UK regulators have asked property and casualty insurers to stress test their capital reserves against catastrophes, including a synchronized terrorist attack in London, New York and one other major city.
The Prudential Regulation Authority (PRA) published the exercises last week and the results of the tests must provide details of gross and net losses after claiming for reinsurance, according to the document on its website.
Insurers must complete the stress tests, the first in four years, by October as they rush to get their capital requirements models approved before Europe-wide Solvency II rules come into effect next year.

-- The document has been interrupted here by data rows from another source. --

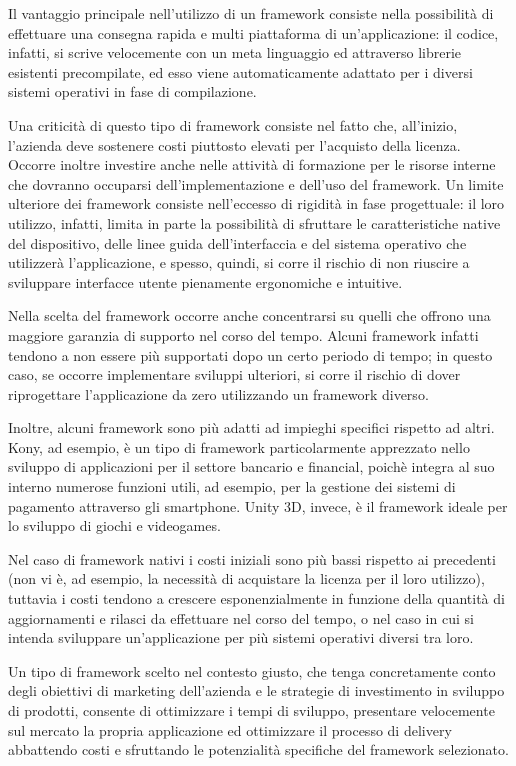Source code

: Il vantaggio principale nell'utilizzo di un framework consiste nella possibilità di effettuare una consegna rapida e multi piattaforma di un'applicazione: il codice, infatti, si scrive velocemente con un meta linguaggio ed attraverso librerie esistenti precompilate, ed esso viene automaticamente adattato per i diversi sistemi operativi in fase di compilazione.

Una criticità di questo tipo di framework consiste nel fatto che, all'inizio, l'azienda deve sostenere costi piuttosto elevati per l'acquisto della licenza. Occorre inoltre investire anche nelle attività di formazione per le risorse interne che dovranno occuparsi dell'implementazione e dell'uso del framework. Un limite ulteriore dei framework consiste nell'eccesso di rigidità in fase progettuale: il loro utilizzo, infatti, limita in parte la possibilità di sfruttare le caratteristiche native del dispositivo, delle linee guida dell'interfaccia e del sistema operativo che utilizzerà l'applicazione, e spesso, quindi, si corre il rischio di non riuscire a sviluppare interfacce utente pienamente ergonomiche e intuitive.

Nella scelta del framework occorre anche concentrarsi su quelli che offrono una maggiore garanzia di supporto nel corso del tempo. Alcuni framework infatti tendono a non essere più supportati dopo un certo periodo di tempo; in questo caso, se occorre implementare sviluppi ulteriori, si corre il rischio di dover riprogettare l'applicazione da zero utilizzando un framework diverso.

Inoltre, alcuni framework sono più adatti ad impieghi specifici rispetto ad altri. Kony, ad esempio, è un tipo di framework particolarmente apprezzato nello sviluppo di applicazioni per il settore bancario e financial, poichè integra al suo interno numerose funzioni utili, ad esempio, per la gestione dei sistemi di pagamento attraverso gli smartphone. Unity 3D, invece, è il framework ideale per lo sviluppo di giochi e videogames.

Nel caso di framework nativi i costi iniziali sono più bassi rispetto ai precedenti (non vi è, ad esempio, la necessità di acquistare la licenza per il loro utilizzo), tuttavia i costi tendono a crescere esponenzialmente in funzione della quantità di aggiornamenti e rilasci da effettuare nel corso del tempo, o  nel caso in cui si intenda sviluppare un’applicazione per più sistemi operativi diversi tra loro.

Un tipo di framework scelto nel contesto giusto, che tenga concretamente conto degli obiettivi di marketing dell'azienda e le strategie di investimento in sviluppo di prodotti, consente di ottimizzare i tempi di sviluppo, presentare velocemente sul mercato la propria applicazione ed ottimizzare il processo di delivery abbattendo costi e sfruttando le potenzialità specifiche del framework selezionato.

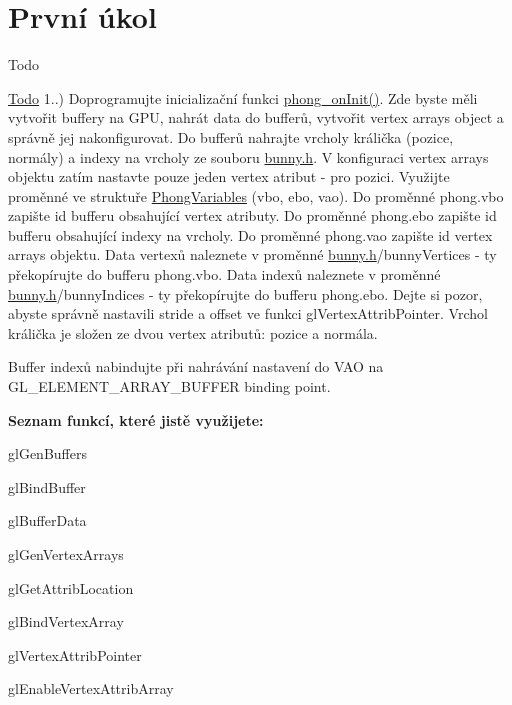 \hypertarget{group__task1}{\section{První úkol}
\label{group__task1}
}
\begin{DoxyRefDesc}{Todo}
\item[\hyperlink{todo__todo000004}{Todo}]1..) Doprogramujte inicializační funkci \hyperlink{student_8h_ac2adb2ba4e748239b9db4d037584d3cc}{phong\-\_\-on\-Init()}. Zde byste měli vytvořit buffery na G\-P\-U, nahrát data do bufferů, vytvořit vertex arrays object a správně jej nakonfigurovat. Do bufferů nahrajte vrcholy králička (pozice, normály) a indexy na vrcholy ze souboru \hyperlink{bunny_8h}{bunny.\-h}. V konfiguraci vertex arrays objektu zatím nastavte pouze jeden vertex atribut -\/ pro pozici. Využijte proměnné ve struktuře \hyperlink{structPhongVariables}{Phong\-Variables} (vbo, ebo, vao). Do proměnné phong.\-vbo zapište id bufferu obsahující vertex atributy. Do proměnné phong.\-ebo zapište id bufferu obsahující indexy na vrcholy. Do proměnné phong.\-vao zapište id vertex arrays objektu. Data vertexů naleznete v proměnné \hyperlink{bunny_8h}{bunny.\-h}/bunny\-Vertices -\/ ty překopírujte do bufferu phong.\-vbo. Data indexů naleznete v proměnné \hyperlink{bunny_8h}{bunny.\-h}/bunny\-Indices -\/ ty překopírujte do bufferu phong.\-ebo. Dejte si pozor, abyste správně nastavili stride a offset ve funkci gl\-Vertex\-Attrib\-Pointer. Vrchol králička je složen ze dvou vertex atributů\-: pozice a normála.\par
 Buffer indexů nabindujte při nahrávání nastavení do V\-A\-O na G\-L\-\_\-\-E\-L\-E\-M\-E\-N\-T\-\_\-\-A\-R\-R\-A\-Y\-\_\-\-B\-U\-F\-F\-E\-R binding point.\par
 {\bfseries Seznam funkcí, které jistě využijete\-:}
\begin{DoxyItemize}
\item gl\-Gen\-Buffers
\item gl\-Bind\-Buffer
\item gl\-Buffer\-Data
\item gl\-Gen\-Vertex\-Arrays
\item gl\-Get\-Attrib\-Location
\item gl\-Bind\-Vertex\-Array
\item gl\-Vertex\-Attrib\-Pointer
\item gl\-Enable\-Vertex\-Attrib\-Array 
\end{DoxyItemize}\end{DoxyRefDesc}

Among the 11 scenarios, insurers have to stress test for a global terrorist attack where two-ton bombs are detonated simultaneously at 3 p.m. near the Lloyd’s of London building and outside New York’s Nasdaq Stock Exchange and a third at peak hour in either Paris, Frankfurt, Hong Kong, Singapore or Sydney.
Other disaster scenarios include testing for two severe European windstorms followed by a severe flood in the south of England or a wind event where three hurricanes the size of Hurricane Katrina or Rita hit in the same year in the U.S.
Insurers also have to test for a geomagnetic storm that wipes out power grids, an economic shock in the euro area, a surge in large motor insurance claims or a supply-chain event where a disaster like the tsunami in Japan prevents companies from doing business.
The Financial Times reported the PRA’s plans earlier.